§ **Aim of the task**
Show only those lines of the entries where the string "material" is found.

§ **Input records**

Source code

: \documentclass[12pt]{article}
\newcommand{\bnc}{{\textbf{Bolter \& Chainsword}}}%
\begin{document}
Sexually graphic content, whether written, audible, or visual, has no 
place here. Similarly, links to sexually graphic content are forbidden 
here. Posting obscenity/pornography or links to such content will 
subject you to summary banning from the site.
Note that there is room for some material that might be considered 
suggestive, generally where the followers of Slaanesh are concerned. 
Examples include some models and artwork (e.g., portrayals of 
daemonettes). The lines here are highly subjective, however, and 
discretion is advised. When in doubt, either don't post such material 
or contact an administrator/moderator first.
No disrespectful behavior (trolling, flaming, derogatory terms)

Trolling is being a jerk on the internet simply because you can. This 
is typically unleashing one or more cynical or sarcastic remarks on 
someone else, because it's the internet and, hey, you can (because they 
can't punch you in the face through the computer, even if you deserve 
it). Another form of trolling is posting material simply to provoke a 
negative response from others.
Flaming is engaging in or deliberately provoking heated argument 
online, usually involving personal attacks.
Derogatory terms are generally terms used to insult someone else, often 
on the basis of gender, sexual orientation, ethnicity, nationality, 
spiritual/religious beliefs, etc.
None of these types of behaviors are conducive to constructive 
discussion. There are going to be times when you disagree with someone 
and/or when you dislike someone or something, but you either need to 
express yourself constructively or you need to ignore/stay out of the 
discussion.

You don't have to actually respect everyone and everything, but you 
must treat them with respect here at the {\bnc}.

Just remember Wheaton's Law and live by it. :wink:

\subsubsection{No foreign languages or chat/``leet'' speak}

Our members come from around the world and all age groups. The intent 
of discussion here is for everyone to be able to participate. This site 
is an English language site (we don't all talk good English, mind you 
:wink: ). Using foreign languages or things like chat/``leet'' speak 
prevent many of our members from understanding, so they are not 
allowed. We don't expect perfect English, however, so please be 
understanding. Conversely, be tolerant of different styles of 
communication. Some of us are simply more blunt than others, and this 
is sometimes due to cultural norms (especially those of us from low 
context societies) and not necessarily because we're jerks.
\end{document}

§ **Reply to the task**
Note that there is room for some material that might be considered 
discretion is advised. When in doubt, either don't post such material 
it). Another form of trolling is posting material simply to provoke a 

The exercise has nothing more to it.